→ **EXTRACTED INFORMATION**:
+ + +
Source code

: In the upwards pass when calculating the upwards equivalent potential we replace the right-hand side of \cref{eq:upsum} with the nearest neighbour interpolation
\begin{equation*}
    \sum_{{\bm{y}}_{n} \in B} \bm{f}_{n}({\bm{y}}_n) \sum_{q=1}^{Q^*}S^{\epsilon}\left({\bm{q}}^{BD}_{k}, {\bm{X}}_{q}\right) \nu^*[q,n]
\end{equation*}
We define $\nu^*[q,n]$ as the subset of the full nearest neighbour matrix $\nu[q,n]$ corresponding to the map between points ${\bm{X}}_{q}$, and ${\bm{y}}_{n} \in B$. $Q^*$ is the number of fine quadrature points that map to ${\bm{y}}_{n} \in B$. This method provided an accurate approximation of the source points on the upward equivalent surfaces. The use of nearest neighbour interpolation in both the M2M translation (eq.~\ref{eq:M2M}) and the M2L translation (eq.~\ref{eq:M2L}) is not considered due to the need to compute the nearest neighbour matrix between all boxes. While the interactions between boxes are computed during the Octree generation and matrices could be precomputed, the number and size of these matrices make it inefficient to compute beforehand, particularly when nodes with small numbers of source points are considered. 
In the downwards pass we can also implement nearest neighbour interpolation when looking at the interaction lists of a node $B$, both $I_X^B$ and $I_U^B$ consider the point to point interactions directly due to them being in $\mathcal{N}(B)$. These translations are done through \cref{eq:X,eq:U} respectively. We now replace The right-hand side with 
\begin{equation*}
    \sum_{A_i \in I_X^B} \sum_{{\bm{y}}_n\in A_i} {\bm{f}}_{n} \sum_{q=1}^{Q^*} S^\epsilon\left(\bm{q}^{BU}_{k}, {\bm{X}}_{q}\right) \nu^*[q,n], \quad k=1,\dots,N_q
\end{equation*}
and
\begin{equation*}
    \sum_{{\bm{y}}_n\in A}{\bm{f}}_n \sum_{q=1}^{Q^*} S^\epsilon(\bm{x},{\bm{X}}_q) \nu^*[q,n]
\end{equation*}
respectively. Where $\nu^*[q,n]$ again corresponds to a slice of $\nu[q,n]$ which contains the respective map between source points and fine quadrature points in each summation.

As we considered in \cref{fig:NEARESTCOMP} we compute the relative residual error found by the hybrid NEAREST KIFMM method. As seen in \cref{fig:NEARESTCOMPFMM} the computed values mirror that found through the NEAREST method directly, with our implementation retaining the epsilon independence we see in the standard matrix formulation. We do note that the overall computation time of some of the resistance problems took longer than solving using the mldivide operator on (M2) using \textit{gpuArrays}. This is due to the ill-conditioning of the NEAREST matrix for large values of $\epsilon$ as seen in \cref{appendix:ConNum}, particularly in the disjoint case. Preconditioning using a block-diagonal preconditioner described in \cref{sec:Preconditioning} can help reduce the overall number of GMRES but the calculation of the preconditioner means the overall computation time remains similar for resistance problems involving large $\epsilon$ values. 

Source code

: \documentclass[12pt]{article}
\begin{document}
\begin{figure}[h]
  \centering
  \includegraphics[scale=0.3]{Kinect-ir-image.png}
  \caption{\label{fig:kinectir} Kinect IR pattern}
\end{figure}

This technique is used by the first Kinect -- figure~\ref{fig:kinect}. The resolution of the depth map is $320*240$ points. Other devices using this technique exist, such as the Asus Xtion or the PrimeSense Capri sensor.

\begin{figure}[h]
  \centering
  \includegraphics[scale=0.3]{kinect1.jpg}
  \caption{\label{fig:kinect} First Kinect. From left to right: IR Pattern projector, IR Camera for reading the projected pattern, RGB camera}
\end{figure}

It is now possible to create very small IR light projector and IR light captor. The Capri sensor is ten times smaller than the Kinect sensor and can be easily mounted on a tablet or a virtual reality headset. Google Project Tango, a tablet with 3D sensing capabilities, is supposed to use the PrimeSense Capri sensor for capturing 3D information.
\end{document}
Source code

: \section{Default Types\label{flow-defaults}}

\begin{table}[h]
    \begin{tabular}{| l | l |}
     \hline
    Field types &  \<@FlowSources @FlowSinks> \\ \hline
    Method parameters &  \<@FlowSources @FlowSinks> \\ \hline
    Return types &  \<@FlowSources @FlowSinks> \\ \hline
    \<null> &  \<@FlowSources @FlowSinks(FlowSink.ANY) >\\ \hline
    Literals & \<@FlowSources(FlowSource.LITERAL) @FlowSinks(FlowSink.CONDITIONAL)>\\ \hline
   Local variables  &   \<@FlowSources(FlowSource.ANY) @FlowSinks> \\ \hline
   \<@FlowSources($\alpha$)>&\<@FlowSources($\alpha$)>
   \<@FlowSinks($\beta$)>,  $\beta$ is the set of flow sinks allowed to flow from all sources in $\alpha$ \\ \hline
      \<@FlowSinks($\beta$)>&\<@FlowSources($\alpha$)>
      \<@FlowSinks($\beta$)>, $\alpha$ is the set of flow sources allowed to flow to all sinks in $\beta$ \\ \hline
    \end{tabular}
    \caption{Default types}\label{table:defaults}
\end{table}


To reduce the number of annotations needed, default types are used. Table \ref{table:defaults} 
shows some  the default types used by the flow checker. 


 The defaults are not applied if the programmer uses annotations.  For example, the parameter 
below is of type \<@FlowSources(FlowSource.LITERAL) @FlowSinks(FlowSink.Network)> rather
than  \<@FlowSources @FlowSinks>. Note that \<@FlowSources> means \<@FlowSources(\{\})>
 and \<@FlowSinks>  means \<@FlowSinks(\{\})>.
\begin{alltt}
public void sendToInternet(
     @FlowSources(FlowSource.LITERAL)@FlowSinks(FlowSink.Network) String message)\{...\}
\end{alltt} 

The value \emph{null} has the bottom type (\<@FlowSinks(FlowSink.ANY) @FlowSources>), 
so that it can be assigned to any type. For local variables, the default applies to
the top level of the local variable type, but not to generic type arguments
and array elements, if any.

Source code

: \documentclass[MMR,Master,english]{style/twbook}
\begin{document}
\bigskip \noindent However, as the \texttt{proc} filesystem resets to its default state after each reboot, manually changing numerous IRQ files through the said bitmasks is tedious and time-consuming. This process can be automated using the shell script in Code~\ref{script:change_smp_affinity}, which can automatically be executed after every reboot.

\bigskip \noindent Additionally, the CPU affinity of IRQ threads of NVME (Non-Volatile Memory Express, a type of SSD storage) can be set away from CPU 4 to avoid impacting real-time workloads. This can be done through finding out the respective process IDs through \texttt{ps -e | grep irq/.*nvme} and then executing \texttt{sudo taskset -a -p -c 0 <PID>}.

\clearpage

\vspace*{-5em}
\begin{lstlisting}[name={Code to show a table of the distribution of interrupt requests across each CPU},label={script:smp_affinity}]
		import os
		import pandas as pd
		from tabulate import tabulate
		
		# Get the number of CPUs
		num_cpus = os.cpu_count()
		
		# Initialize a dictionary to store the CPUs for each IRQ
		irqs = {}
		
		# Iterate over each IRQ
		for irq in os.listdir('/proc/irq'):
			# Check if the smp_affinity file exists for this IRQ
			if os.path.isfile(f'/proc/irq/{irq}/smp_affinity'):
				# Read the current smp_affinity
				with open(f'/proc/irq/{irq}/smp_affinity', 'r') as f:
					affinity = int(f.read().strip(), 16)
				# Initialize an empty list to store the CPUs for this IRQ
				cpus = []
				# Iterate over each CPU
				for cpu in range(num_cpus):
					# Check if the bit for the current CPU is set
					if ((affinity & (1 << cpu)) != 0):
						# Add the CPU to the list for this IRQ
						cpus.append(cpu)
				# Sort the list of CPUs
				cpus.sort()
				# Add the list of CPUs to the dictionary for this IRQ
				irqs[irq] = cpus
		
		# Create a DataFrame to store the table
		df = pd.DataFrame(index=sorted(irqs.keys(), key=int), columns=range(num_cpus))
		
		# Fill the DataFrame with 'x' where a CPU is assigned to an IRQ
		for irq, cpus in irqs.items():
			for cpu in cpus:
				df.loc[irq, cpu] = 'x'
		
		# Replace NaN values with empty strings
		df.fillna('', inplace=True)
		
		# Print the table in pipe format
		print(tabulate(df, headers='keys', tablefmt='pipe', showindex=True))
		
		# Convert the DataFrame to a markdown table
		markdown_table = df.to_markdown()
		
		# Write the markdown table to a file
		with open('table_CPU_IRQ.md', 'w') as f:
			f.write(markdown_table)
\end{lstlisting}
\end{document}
+ + +
→ **WORK TASK**: Among the records above, find the lines where the word "values" appears and copy them.

→ **PROBLEM SOLUTION**:
As we considered in \cref{fig:NEARESTCOMP} we compute the relative residual error found by the hybrid NEAREST KIFMM method. As seen in \cref{fig:NEARESTCOMPFMM} the computed values mirror that found through the NEAREST method directly, with our implementation retaining the epsilon independence we see in the standard matrix formulation. We do note that the overall computation time of some of the resistance problems took longer than solving using the mldivide operator on (M2) using \textit{gpuArrays}. This is due to the ill-conditioning of the NEAREST matrix for large values of $\epsilon$ as seen in \cref{appendix:ConNum}, particularly in the disjoint case. Preconditioning using a block-diagonal preconditioner described in \cref{sec:Preconditioning} can help reduce the overall number of GMRES but the calculation of the preconditioner means the overall computation time remains similar for resistance problems involving large $\epsilon$ values. 
		# Replace NaN values with empty strings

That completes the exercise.